Saved entries:
%%
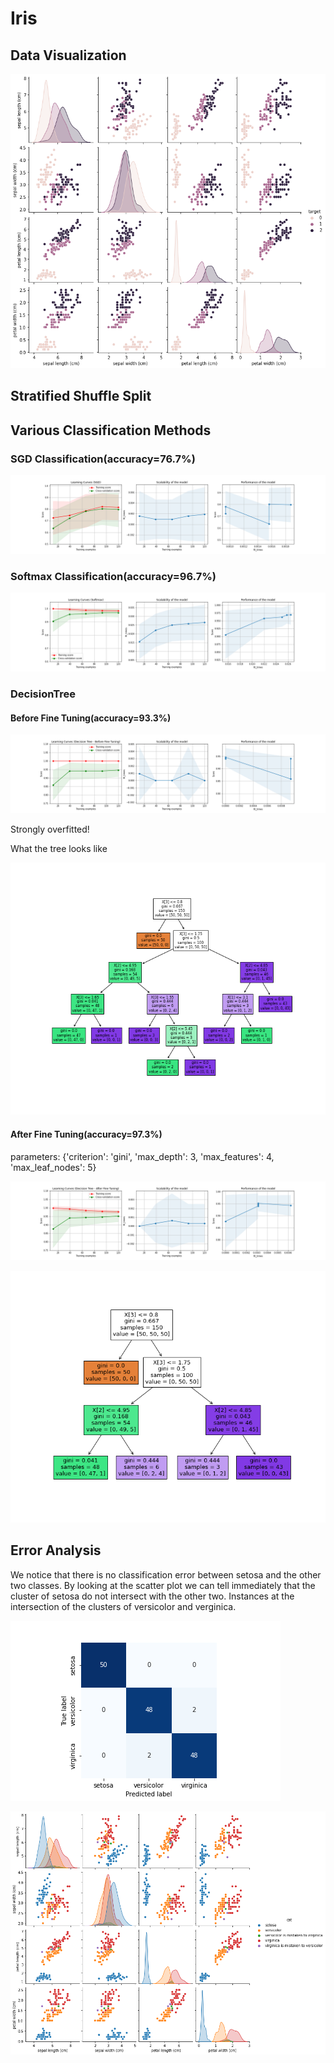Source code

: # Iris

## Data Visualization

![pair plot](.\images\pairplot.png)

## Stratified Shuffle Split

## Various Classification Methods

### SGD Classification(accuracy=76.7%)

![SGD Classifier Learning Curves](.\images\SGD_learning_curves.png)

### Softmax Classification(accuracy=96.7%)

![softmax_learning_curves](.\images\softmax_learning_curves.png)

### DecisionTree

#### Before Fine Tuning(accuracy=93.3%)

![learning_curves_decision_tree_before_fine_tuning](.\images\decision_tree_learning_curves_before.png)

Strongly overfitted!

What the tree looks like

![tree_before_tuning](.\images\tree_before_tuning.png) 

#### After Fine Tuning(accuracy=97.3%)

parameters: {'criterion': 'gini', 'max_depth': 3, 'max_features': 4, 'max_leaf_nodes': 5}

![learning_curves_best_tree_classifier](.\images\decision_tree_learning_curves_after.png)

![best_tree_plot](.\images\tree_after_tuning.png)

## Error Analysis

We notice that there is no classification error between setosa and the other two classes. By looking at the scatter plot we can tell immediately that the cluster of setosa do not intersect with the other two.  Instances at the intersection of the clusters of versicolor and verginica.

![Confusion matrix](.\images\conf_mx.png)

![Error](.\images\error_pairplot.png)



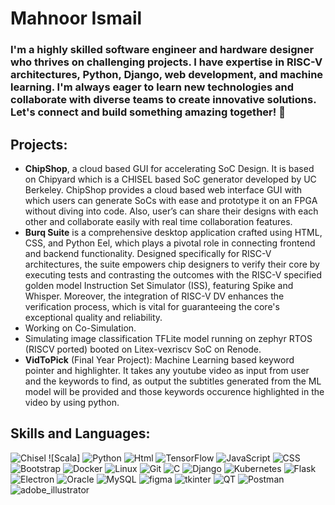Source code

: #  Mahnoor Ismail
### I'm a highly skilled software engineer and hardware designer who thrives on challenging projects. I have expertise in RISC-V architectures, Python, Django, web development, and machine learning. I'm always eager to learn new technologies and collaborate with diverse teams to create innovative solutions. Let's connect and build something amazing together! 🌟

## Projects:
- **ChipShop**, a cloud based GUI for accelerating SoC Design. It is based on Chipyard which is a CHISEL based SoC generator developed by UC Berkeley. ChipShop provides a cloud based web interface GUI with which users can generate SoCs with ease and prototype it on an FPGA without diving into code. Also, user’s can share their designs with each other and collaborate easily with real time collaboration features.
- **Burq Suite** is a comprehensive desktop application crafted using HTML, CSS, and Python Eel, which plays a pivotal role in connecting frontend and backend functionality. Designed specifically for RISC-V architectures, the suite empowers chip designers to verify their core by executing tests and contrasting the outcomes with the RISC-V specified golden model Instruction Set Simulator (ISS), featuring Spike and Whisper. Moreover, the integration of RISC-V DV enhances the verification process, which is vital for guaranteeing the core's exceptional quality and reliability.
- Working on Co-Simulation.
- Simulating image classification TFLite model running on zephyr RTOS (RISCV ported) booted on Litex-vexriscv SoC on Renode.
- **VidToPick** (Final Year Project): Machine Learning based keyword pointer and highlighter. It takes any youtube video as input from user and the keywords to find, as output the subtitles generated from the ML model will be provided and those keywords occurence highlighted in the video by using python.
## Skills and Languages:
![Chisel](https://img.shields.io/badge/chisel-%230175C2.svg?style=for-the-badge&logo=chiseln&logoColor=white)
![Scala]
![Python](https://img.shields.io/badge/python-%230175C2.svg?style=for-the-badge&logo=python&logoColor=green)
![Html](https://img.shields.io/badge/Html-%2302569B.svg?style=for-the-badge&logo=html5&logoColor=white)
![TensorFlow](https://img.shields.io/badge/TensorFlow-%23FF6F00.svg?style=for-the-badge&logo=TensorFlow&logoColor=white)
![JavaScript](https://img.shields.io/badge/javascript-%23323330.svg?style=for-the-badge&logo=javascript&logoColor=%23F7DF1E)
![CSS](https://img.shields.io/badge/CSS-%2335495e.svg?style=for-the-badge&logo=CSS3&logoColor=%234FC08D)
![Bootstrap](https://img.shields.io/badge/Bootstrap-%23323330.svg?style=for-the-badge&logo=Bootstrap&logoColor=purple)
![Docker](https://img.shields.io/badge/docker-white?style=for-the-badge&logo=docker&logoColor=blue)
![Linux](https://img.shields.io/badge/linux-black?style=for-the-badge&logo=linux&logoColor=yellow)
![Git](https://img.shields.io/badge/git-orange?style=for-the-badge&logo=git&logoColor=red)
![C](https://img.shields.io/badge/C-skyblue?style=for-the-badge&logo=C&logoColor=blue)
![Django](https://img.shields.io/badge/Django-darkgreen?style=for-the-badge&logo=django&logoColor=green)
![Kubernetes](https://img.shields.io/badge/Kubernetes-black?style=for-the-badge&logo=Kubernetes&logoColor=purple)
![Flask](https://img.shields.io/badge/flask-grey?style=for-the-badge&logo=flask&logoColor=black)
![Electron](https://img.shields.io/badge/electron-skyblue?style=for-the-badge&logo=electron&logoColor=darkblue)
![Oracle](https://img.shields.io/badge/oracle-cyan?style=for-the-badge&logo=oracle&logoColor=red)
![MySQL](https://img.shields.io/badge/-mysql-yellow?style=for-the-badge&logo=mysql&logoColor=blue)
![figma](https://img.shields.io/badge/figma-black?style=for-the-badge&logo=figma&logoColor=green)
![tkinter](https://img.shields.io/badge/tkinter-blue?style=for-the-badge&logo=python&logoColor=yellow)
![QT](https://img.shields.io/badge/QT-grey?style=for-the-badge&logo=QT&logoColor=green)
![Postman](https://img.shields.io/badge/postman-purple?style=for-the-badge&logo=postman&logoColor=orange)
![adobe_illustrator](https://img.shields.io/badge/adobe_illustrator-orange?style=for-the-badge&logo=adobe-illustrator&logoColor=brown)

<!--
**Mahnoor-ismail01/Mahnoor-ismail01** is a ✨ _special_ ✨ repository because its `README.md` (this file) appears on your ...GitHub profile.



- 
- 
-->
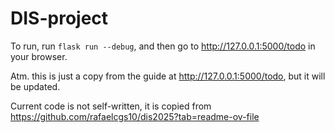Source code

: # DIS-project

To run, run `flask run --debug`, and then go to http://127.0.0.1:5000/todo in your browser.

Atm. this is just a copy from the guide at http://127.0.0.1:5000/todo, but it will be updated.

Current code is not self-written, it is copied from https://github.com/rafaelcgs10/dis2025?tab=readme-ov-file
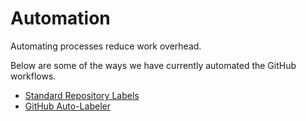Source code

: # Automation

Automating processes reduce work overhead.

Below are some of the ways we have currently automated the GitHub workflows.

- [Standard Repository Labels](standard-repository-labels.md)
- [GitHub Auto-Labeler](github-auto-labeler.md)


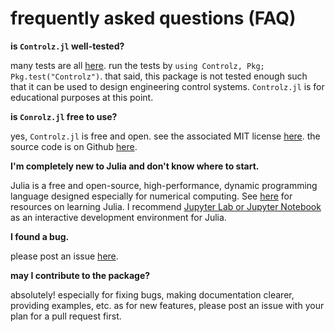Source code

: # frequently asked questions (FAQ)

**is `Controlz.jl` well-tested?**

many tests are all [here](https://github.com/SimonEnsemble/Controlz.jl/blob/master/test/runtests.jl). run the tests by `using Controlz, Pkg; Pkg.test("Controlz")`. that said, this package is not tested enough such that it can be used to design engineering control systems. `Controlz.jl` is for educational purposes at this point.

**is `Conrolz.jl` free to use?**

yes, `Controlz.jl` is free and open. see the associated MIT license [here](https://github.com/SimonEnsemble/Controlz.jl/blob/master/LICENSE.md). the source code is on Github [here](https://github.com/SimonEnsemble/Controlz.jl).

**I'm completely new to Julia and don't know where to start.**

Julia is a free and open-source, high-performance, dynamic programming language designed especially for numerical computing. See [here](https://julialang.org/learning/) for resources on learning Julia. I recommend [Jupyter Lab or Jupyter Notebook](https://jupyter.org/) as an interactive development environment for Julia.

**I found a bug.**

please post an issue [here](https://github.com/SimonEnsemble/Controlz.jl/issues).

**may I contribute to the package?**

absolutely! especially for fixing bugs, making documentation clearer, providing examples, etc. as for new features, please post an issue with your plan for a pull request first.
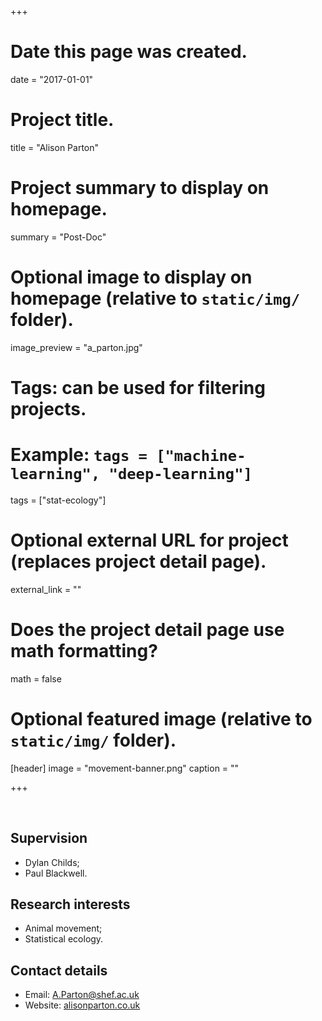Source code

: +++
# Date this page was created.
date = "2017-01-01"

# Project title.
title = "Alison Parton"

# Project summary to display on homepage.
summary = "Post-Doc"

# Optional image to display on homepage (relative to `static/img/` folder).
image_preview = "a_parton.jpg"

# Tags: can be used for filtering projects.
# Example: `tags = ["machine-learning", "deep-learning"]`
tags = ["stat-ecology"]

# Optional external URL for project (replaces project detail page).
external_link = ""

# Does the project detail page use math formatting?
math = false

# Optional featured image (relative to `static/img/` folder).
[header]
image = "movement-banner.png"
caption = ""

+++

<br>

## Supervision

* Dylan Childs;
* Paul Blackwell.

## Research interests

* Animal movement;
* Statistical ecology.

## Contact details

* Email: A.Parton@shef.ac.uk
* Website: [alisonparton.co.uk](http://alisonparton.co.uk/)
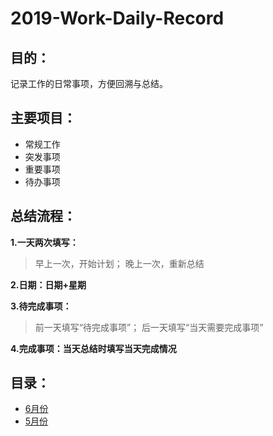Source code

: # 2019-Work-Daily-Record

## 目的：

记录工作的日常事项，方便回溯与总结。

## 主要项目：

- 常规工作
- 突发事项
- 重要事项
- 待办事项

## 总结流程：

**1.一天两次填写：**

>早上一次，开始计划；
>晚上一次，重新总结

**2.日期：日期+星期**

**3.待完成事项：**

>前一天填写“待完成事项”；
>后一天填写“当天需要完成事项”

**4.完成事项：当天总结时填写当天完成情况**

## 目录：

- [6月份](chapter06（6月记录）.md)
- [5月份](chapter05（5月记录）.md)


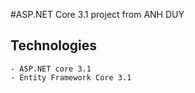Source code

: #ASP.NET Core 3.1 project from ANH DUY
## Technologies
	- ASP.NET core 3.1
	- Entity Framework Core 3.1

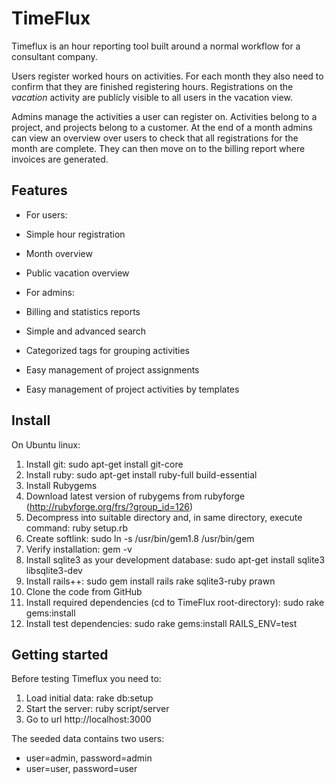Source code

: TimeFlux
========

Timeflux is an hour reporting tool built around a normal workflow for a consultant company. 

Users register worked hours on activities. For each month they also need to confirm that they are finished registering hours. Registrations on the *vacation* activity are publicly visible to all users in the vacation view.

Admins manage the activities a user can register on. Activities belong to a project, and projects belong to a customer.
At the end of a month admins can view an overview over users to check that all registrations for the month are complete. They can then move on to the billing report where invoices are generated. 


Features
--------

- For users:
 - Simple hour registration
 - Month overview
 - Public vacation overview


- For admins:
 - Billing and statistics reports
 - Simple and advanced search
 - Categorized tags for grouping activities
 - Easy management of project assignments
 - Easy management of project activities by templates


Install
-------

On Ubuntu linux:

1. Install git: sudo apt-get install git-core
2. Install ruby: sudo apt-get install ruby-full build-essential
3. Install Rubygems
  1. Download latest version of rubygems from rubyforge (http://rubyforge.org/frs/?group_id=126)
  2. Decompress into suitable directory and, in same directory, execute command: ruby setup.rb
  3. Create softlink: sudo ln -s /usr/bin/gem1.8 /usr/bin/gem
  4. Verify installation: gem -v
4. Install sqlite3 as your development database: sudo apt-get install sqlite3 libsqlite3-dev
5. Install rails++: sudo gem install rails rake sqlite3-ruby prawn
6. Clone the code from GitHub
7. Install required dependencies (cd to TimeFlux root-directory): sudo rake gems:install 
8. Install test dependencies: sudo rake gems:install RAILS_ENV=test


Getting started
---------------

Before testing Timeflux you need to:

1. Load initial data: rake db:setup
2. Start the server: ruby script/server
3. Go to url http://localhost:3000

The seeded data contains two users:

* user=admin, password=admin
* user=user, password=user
%%
What needs to be done: Show every line in the entries where the string "rake" occurs.

Solution for this exercise:
5. Install rails++: sudo gem install rails rake sqlite3-ruby prawn
7. Install required dependencies (cd to TimeFlux root-directory): sudo rake gems:install 
8. Install test dependencies: sudo rake gems:install RAILS_ENV=test
1. Load initial data: rake db:setup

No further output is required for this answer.